ASSIGNMENT:
Look through the entries below, please, and copy every line with the word "mbox".

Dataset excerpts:
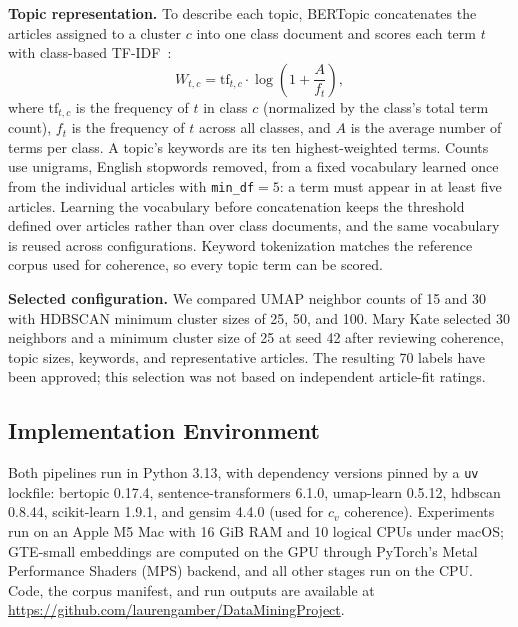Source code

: \documentclass[conference]{IEEEtran}
\begin{document}
\textbf{Topic representation.} To describe each topic, BERTopic concatenates the articles assigned to a cluster $c$ into one class document and scores each term $t$ with class-based TF-IDF~\cite{grootendorst2022bertopic}:
\begin{equation}
W_{t,c} = \mathrm{tf}_{t,c}\cdot\log\!\left(1+\frac{A}{f_t}\right),
\label{eq:ctfidf}
\end{equation}
where $\mathrm{tf}_{t,c}$ is the frequency of $t$ in class $c$ (normalized by the class's total term count), $f_t$ is the frequency of $t$ across all classes, and $A$ is the average number of terms per class. A topic's keywords are its ten highest-weighted terms. Counts use unigrams, English stopwords removed, from a fixed vocabulary learned once from the individual articles with \texttt{min\_df}$=5$: a term must appear in at least five articles. Learning the vocabulary before concatenation keeps the threshold defined over articles rather than over class documents, and the same vocabulary is reused across configurations. Keyword tokenization matches the reference corpus used for coherence, so every topic term can be scored.

\textbf{Selected configuration.} We compared UMAP neighbor counts of 15 and 30 with HDBSCAN minimum cluster sizes of 25, 50, and 100. Mary Kate selected 30 neighbors and a minimum cluster size of 25 at seed 42 after reviewing coherence, topic sizes, keywords, and representative articles. The resulting 70 labels have been approved; this selection was not based on independent article-fit ratings.

\subsection*{Implementation Environment}
Both pipelines run in Python 3.13, with dependency versions pinned by a \texttt{uv} lockfile: bertopic 0.17.4, sentence-transformers 6.1.0, umap-learn 0.5.12, hdbscan 0.8.44, scikit-learn 1.9.1, and gensim 4.4.0 (used for $c_v$ coherence). Experiments run on an Apple M5 Mac with 16 GiB RAM and 10 logical CPUs under macOS; GTE-small embeddings are computed on the GPU through PyTorch's Metal Performance Shaders (MPS) backend, and all other stages run on the CPU. Code, the corpus manifest, and run outputs are available at \url{https://github.com/laurengamber/DataMiningProject}.
\end{document}
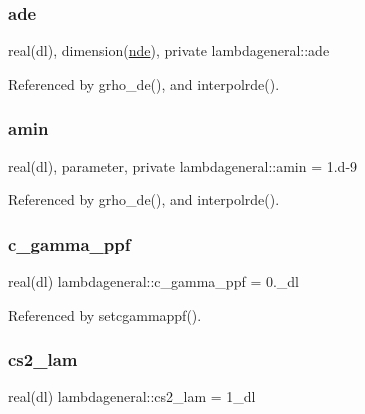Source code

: \subsubsection{\texorpdfstring{ade}{ade}}
{\footnotesize\ttfamily real(dl), dimension(\mbox{\hyperlink{namespacelambdageneral_ae21da0c8fff86159b789dee9579bd7d5}{nde}}), private lambdageneral\+::ade\hspace{0.3cm}{\ttfamily [private]}}



Referenced by grho\+\_\+de(), and interpolrde().

\mbox{\label{namespacelambdageneral_a45e4f8d95a544fe1221e6ff186d9f4b9}} 
\subsubsection{\texorpdfstring{amin}{amin}}
{\footnotesize\ttfamily real(dl), parameter, private lambdageneral\+::amin = 1.d-\/9\hspace{0.3cm}{\ttfamily [private]}}



Referenced by grho\+\_\+de(), and interpolrde().

\mbox{\label{namespacelambdageneral_a85e391fa1c34171d68cc178f0d0b9d8a}} 
\subsubsection{\texorpdfstring{c\+\_\+gamma\+\_\+ppf}{c\_gamma\_ppf}}
{\footnotesize\ttfamily real(dl) lambdageneral\+::c\+\_\+gamma\+\_\+ppf = 0.\+\_\+dl}



Referenced by setcgammappf().

\mbox{\label{namespacelambdageneral_a5df860ac945ff458c8f809a63ea3987f}} 
\subsubsection{\texorpdfstring{cs2\+\_\+lam}{cs2\_lam}}
{\footnotesize\ttfamily real(dl) lambdageneral\+::cs2\+\_\+lam = 1\+\_\+dl}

TASK ANSWER:
{\footnotesize\ttfamily real(dl), dimension(\mbox{\hyperlink{namespacelambdageneral_ae21da0c8fff86159b789dee9579bd7d5}{nde}}), private lambdageneral\+::ade\hspace{0.3cm}{\ttfamily [private]}}
\mbox{\label{namespacelambdageneral_a45e4f8d95a544fe1221e6ff186d9f4b9}} 
\mbox{\label{namespacelambdageneral_a85e391fa1c34171d68cc178f0d0b9d8a}} 
\mbox{\label{namespacelambdageneral_a5df860ac945ff458c8f809a63ea3987f}} 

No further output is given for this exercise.